On Tuesday February 10, 2015 Kansas State Governor Sam Brownback issued an executive order that removes discrimination protection for gay, lesbian, and transgender state employees. Employees that work for the Kansas state government can now be legally fired, harassed, or denied a job for being gay or transgender. an Executive order by Gov. Kathleen Sebelius which was issued on 2007 gave gay, lesbian, and transgender people anti-discrimination policies which were carried out.
Discrimination for state jobs in Kansas is forbidden for race, color, gender, religion, national origin, ancestry or age. Brownback said that any expansion of such laws for LGBT employees should be done by the Legislature “and not through unilateral action.”
The legal director of the American Civil Liberties Union of Kansas called Brownback’s move “a sad day for Kansas” and said it was unusual to see a state take away legal protections from gay and lesbian residents rather than add them.
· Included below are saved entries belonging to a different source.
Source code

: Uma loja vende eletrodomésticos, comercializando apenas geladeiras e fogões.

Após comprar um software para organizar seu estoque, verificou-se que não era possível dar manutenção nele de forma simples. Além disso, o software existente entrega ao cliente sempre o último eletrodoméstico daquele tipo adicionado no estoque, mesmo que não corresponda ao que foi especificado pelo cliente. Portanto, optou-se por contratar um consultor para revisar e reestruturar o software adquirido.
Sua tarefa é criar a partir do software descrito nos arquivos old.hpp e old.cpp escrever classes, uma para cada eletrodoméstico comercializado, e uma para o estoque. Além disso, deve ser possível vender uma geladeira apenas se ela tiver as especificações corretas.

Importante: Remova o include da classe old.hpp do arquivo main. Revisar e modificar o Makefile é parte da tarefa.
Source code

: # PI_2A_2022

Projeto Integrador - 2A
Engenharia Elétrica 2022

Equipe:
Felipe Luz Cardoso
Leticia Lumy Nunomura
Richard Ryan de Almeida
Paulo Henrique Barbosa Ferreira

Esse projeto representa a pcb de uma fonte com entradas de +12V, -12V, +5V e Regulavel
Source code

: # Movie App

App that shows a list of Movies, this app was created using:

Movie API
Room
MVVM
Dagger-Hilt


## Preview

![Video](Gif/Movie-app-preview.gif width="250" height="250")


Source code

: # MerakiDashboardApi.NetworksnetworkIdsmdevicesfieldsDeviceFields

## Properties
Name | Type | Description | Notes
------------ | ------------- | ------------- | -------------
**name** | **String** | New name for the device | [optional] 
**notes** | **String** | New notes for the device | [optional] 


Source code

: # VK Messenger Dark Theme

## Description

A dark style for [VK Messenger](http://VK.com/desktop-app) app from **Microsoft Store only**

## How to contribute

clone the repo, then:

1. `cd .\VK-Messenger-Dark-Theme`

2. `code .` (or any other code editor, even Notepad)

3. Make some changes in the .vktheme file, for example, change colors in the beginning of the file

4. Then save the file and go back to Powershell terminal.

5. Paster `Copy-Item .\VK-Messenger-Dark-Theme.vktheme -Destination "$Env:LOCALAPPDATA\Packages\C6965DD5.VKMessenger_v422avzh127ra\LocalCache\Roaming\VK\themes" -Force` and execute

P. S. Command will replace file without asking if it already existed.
The executive order from Kathleen Sebelius was the only thing in Kansas that gave LBGT people protection, however the new order only removes protection from state agencies, private businesses have their own policies.
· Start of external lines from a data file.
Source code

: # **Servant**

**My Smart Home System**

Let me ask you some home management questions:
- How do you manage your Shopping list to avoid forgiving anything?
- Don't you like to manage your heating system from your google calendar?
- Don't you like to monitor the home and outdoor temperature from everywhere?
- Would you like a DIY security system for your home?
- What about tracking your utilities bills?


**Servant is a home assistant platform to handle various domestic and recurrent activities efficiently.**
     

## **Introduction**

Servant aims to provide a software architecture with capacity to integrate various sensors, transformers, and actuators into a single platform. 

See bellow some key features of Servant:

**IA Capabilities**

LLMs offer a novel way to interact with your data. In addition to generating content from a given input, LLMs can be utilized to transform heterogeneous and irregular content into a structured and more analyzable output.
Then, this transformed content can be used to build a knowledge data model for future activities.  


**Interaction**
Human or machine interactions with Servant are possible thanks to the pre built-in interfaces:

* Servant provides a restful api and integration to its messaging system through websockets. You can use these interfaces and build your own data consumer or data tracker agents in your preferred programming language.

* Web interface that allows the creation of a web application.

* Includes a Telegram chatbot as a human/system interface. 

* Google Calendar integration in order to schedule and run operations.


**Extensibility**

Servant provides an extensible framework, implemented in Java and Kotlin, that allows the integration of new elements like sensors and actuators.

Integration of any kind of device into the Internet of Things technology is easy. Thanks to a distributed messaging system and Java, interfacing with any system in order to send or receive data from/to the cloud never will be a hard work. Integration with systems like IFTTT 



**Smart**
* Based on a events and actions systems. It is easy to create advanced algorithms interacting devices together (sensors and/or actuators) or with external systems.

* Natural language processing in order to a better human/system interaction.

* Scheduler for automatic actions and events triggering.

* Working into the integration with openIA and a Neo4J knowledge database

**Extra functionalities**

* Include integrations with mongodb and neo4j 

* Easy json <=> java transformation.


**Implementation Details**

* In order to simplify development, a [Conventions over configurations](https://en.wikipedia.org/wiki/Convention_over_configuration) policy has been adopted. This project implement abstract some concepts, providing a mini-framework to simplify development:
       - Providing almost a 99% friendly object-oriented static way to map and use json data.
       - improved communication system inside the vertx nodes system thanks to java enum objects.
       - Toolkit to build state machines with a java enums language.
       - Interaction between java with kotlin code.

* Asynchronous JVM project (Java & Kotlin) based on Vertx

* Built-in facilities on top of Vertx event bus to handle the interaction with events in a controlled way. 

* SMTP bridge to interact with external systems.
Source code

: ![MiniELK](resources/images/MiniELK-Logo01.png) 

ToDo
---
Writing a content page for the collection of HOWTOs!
I agree with Browback that such laws have to be approved trough Legislation, but instead of issuing an executive order to remove protection, I would have proposed a bill to congress and wait to see if removing a previous order without a new guarantee of protection for LGBT people. I understand that they need protection but by giving them major benefits on present days might be a backlash on future days, which would create inequality in the labor field, I wouldn’t hire people neither for race, color , gender, religion, national origin, ancestry, age, or LGBT. I would hire the person who can do the job in a fast, and efficient manner.
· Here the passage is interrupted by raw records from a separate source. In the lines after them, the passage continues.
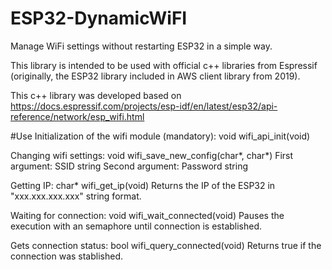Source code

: # ESP32-DynamicWiFI
Manage WiFi settings without restarting ESP32 in a simple way.

This library is intended to be used with official c++ libraries from Espressif (originally, the ESP32 library included in AWS client library from 2019).

This c++ library was developed based on https://docs.espressif.com/projects/esp-idf/en/latest/esp32/api-reference/network/esp_wifi.html

#Use
Initialization of the wifi module (mandatory): void wifi_api_init(void)   

Changing wifi settings: void wifi_save_new_config(char*, char*)
    First argument: SSID string
    Second argument: Password string

Getting IP:  char* wifi_get_ip(void)
    Returns the IP of the ESP32 in "xxx.xxx.xxx.xxx" string format.

Waiting for connection:  void wifi_wait_connected(void)
    Pauses the execution with an semaphore until connection is established.

Gets connection status: bool wifi_query_connected(void)
    Returns true if the connection was stablished.

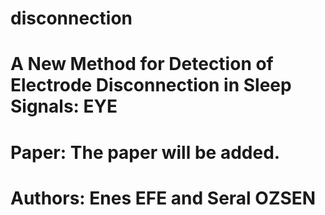 # disconnection

# A New Method for Detection of Electrode Disconnection in Sleep Signals: EYE

# Paper: The paper will be added.

# Authors: Enes EFE and Seral OZSEN
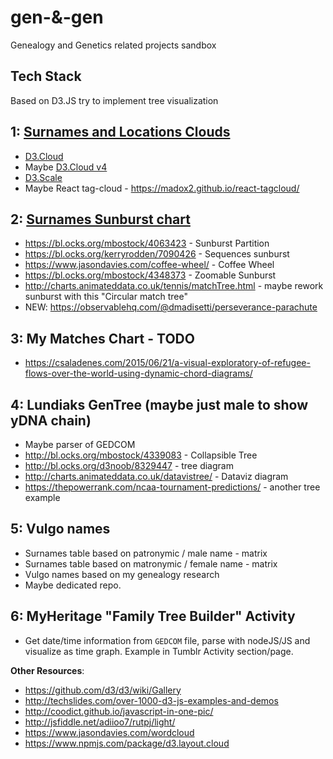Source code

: # gen-&-gen #
Genealogy and Genetics related projects sandbox

## Tech Stack
Based on D3.JS try to implement tree visualization

## 1: [Surnames and Locations Clouds](https://alundiak.github.io/gen-and-gen/clouds)

- [D3.Cloud](https://github.com/jasondavies/d3-cloud)
- Maybe [D3.Cloud v4](https://www.npmjs.com/package/d3-v4-cloud)
- [D3.Scale](https://github.com/d3/d3-scale)
- Maybe React tag-cloud - https://madox2.github.io/react-tagcloud/

## 2: [Surnames Sunburst chart](https://alundiak.github.io/gen-and-gen/sunburst)
- https://bl.ocks.org/mbostock/4063423 - Sunburst Partition
- https://bl.ocks.org/kerryrodden/7090426 - Sequences sunburst
- https://www.jasondavies.com/coffee-wheel/ - Coffee Wheel
- https://bl.ocks.org/mbostock/4348373 - Zoomable Sunburst
- http://charts.animateddata.co.uk/tennis/matchTree.html - maybe rework sunburst with this "Circular match tree"
- NEW: https://observablehq.com/@dmadisetti/perseverance-parachute

## 3: My Matches Chart - TODO
- https://csaladenes.com/2015/06/21/a-visual-exploratory-of-refugee-flows-over-the-world-using-dynamic-chord-diagrams/

## 4: Lundiaks GenTree  (maybe just male to show yDNA chain)
- Maybe parser of GEDCOM
- http://bl.ocks.org/mbostock/4339083 - Collapsible Tree
- http://bl.ocks.org/d3noob/8329447 - tree diagram
- http://charts.animateddata.co.uk/datavistree/ - Dataviz diagram
- https://thepowerrank.com/ncaa-tournament-predictions/ - another tree example

## 5: Vulgo names
- Surnames table based on patronymic / male name - matrix
- Surnames table based on matronymic / female name - matrix
- Vulgo names based on my genealogy research
- Maybe dedicated repo.

## 6: MyHeritage "Family Tree Builder" Activity
- Get date/time information from `GEDCOM` file, parse with nodeJS/JS and visualize as time graph. Example in Tumblr Activity section/page.


**Other Resources**:
- https://github.com/d3/d3/wiki/Gallery
- http://techslides.com/over-1000-d3-js-examples-and-demos
- http://coodict.github.io/javascript-in-one-pic/
- http://jsfiddle.net/adiioo7/rutpj/light/
- https://www.jasondavies.com/wordcloud
- https://www.npmjs.com/package/d3.layout.cloud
http://www.latimes.com/nation/la-na-kansas-governor-gay-protection-20150210-story.html
Regan • Feb 12, 2015 at 1:44 pm
In my opinion any kind of laws associated with sexual orientation shouldn’t even exist. The government should be putting their time into something more important/reasonable than discriminating against people for an aspect of their life that is supposed to be private. I agree with your closing statements, and that sexual orientation doesn’t decide how well someone can do the job.